If you’re not interested enough in the hobby to spend some time each week – or at the very least each month – to keep up with the changes in that hobby, it’s not a good idea to invest in that hobby. It’s no different than investing in individual stocks – if you’re not keeping up with that company, then you’re making a mistake investing in that company’s stock.
Let bargain hunting be your primary method of acquiring new items. Generally, buying from dealers is a poor place to invest your money. It’s a great way to fill in a hole in a collection (I used a dealer to complete my 1965 Topps set many years ago), but the prices they have on items are generally not going to be bargains.
Instead, you should look for non-typical places to fill out your collection. For the things I collect – vintage video games and board games along with trading cards – I hit a lot of Goodwill and secondhand stores along with yard sales. I found a board game that’s worth $100 on sale for $3 once, and I’ve found many lots of trading cards where one single card in the lot is worth more than the entire package.
I have found collectibles of types I don’t invest in that I know to be valuable when bargain hunting. In those cases, I’ve simply bought the item and resold it as quickly as possible.
Keep the most valuable items secure. My most valuable collectible cards currently reside in a very secure place where they’re not going to get handled and the risk of thievery is extremely low.
The best option for most people is a safe deposit box at a local bank. I have two friends that have home vaults in their basement that are part of the foundation, but I don’t plan on doing that in our new home (it seems a bit extreme to me).
Have the most valuable items professionally graded, if available. Professional grading means that you have an independent company assess the authenticity and condition of your item. They will also often seal the item so that the condition can’t be altered.
Grading can’t decrease the value of your item, but it certainly can increase the value of the item. For me, the cost of professional grading is worthwhile for any item that has a value of $500 or more. For items of lesser value, the cost of grading ends up being a significant part of the value of the item and thus it would take a pretty large price bump to make up for that value.
The thing to remember is that you can always discard the professional grading if there’s a reason to do so in the future, restoring the grading to pre-grading shape. I have never done this, but knowing that this option was available to me helped me with the initial decision to have some of my items graded.

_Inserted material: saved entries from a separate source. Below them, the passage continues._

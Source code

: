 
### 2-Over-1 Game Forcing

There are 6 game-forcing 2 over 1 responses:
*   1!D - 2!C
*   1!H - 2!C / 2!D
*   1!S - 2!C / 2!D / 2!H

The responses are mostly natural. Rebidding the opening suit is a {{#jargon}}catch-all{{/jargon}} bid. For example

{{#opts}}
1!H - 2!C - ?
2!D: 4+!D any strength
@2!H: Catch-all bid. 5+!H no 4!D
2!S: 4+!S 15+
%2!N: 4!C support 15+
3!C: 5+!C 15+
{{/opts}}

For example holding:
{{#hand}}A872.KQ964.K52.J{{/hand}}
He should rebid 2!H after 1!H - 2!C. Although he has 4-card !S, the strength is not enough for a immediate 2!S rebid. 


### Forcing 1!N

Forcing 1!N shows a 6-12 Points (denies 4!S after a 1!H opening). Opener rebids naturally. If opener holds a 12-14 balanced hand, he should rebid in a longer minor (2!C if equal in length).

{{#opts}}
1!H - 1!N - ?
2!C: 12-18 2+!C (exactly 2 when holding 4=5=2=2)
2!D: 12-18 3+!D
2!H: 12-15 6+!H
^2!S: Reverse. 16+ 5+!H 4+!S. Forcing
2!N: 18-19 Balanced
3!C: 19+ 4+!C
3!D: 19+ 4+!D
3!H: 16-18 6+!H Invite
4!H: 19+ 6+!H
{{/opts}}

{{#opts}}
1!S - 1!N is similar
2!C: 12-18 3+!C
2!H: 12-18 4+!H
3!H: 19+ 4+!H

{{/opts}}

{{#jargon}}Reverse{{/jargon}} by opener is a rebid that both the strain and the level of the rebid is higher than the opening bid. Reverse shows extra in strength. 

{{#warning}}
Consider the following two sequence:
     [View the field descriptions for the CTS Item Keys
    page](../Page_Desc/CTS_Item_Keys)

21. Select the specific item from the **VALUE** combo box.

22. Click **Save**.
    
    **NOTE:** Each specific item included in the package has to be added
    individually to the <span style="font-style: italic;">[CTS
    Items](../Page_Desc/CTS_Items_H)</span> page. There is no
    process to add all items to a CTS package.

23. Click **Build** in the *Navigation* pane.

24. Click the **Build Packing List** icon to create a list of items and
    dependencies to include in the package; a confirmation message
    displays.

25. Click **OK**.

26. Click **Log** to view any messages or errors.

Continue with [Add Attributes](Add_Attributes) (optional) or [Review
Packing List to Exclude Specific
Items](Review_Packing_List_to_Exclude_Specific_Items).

Don’t have all of your money in collectibles; diversity is king. It doesn’t make sense to have all of your money in stocks. It doesn’t make sense to have all of your money in cash. It doesn’t make sense to have all of your money in real estate. It also doesn’t make sense to have all of your money in collectibles. Diversity is king.
I would be very nervous if more than 15% of the total value of my assets was in collectibles. If I found myself in that situation, I would diversify this by selling off some of the collectibles and investing the money elsewhere.
You do not want a collapse of the collectible market to leave you broke. Like it or not, collectibles are non-essential items and buyers can be fickle. If interests were to change, your collection could devalue relatively quickly and that’s not something you want to be exposed to.
Having said all of this, I have deeply enjoyed investing in collectibles and, thanks mostly to being patient and looking in a lot of thrift stores and yard sales, my collection is worth substantially more than I put into it.